As the sun set, we found ourselves riding the last 10 km in the dark. Since we were in bear territory, we sang loudly the entire way—definitely not hitting any high notes, but hoping to scare off any curious wildlife.


Finally, we made it to Dark Canyon Lake around 10:30 pm. I whipped up some dinner while Till gathered firewood. The temperature had dropped drastically, so even though there was a lake, the idea of swimming was absolutely out of the question.


We went to bed late, and after the long day, we slept like babies—cold, tired, and completely content.




Angry Kevin Costner And A Slashed Tire

Dark Canyon Lake to Bedrock


We woke up to a bright, sunny morning, ready to hit the road—but not before a little drama. The evening before, Till had spotted a house on a hill not far from our campsite, and when two men appeared on the hill, he decided to ask if we could refill our water.


The man in his mid-sixties, dressed like he'd just stepped off the set of Yellowstone—cowboy boots, a hat, and a backup sidekick trailing a few meters behind him—was not exactly friendly. In fact, he was downright furious because we’d unknowingly camped on the wrong side of the lake, which was private property. He wouldn’t even let us apologize, just told us in a booming Shakespearean accent (seriously, it was like he was auditioning for a part in Macbeth) that we had to leave immediately. With his intense glare and dramatic style, we dubbed him "Angry Kevin Costner," after the tough-as-nails character from Yellowstone. We later learned he was probably Mormon, which explained the whole vibe.

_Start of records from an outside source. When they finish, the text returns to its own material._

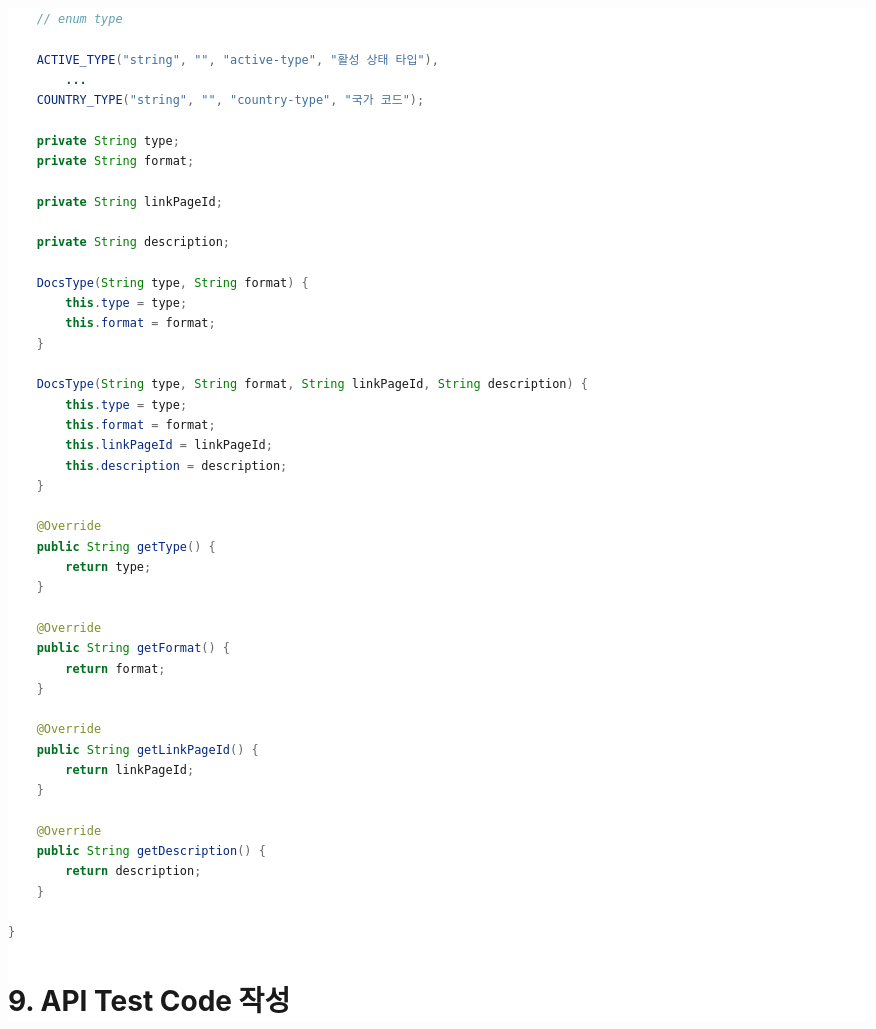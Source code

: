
 ```java
    // enum type

    ACTIVE_TYPE("string", "", "active-type", "활성 상태 타입"), 
		...
    COUNTRY_TYPE("string", "", "country-type", "국가 코드");

    private String type;
    private String format;

    private String linkPageId;

    private String description;

    DocsType(String type, String format) {
        this.type = type;
        this.format = format;
    }

    DocsType(String type, String format, String linkPageId, String description) {
        this.type = type;
        this.format = format;
        this.linkPageId = linkPageId;
        this.description = description;
    }

    @Override
    public String getType() {
        return type;
    }

    @Override
    public String getFormat() {
        return format;
    }

    @Override
    public String getLinkPageId() {
        return linkPageId;
    }

    @Override
    public String getDescription() {
        return description;
    }

}
```

# 9. API Test Code 작성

We quickly packed up, trying not to incur any more wrath, but just as we were about to leave, the man returned with another guy in his early seventies—turns out, the owner of the property. Apparently, after his henchman reported our "misdeeds," the landowner’s wife wasn’t thrilled about how we’d been treated, so she sent the two of them back with a big canister of water for us. We chatted for a bit, refilled our bottles, and headed out, relieved to be done with the situation.

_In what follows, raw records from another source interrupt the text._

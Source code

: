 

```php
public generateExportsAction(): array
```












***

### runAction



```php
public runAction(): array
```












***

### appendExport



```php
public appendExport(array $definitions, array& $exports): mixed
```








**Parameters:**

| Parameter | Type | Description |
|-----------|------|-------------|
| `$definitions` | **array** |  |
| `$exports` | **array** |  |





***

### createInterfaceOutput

The day before, I’d developed a nasty heat rash that was only getting worse and more painful. Initially, I thought it was fleas, so I went full-on detective mode, washing all my clothes at Buckeye Reservoir, hoping to find the culprit.


We briefly considered spending the night at the reservoir, as it was stunningly beautiful, but we decided it was still too early to call it a day. Big mistake. Just a few kilometers down the road, Till slashed his tire. We tried plugging it—no luck. Then we put in a new tube… which he punctured immediately. A few hours later, we were stuck in an endless loop of riding for 500 meters, then stopping to reinflate the tire, only for it to deflate again.

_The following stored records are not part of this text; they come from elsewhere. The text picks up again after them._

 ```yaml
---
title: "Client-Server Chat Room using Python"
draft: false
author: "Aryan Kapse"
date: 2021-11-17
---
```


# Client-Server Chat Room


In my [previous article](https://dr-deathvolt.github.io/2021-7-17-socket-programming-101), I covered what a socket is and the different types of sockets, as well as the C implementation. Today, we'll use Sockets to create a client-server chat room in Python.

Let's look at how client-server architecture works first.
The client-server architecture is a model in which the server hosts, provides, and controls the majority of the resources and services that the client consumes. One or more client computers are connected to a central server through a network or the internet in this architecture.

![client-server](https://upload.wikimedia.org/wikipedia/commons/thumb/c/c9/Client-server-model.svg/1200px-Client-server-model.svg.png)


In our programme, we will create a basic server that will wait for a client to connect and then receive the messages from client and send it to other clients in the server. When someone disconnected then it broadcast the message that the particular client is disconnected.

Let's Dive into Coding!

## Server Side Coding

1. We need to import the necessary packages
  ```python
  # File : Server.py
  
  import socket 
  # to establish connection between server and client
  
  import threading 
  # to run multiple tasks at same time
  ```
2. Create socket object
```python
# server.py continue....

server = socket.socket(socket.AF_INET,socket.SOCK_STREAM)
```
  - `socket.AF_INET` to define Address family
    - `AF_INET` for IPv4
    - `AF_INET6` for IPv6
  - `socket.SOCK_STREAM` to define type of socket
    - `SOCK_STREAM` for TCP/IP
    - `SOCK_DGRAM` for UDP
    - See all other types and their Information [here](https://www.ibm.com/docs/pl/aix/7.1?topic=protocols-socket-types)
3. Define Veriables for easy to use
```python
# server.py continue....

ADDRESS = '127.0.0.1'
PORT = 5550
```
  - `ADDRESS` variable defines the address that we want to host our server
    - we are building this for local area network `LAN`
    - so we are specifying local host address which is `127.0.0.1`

By the time we finally rolled into Bedrock, a very tiny village at the bottom of the mountain, we were exhausted and frustrated. We knocked on a house door, asking for water and we were lucky with a friendly gentleman, but finding a place to sleep was another challenge. Everything was private property, and we were feeling like outlaws at this point.


Eventually, we found a spot behind a fence—some bushes on a patch of land that didn’t seem to belong to anyone, but who knows. We curled up for the night, only to be serenaded by the howls of coyotes and, probably, mountain lions. It wasn’t exactly the peaceful night we’d hoped for, but at least we were still alive and well-fed.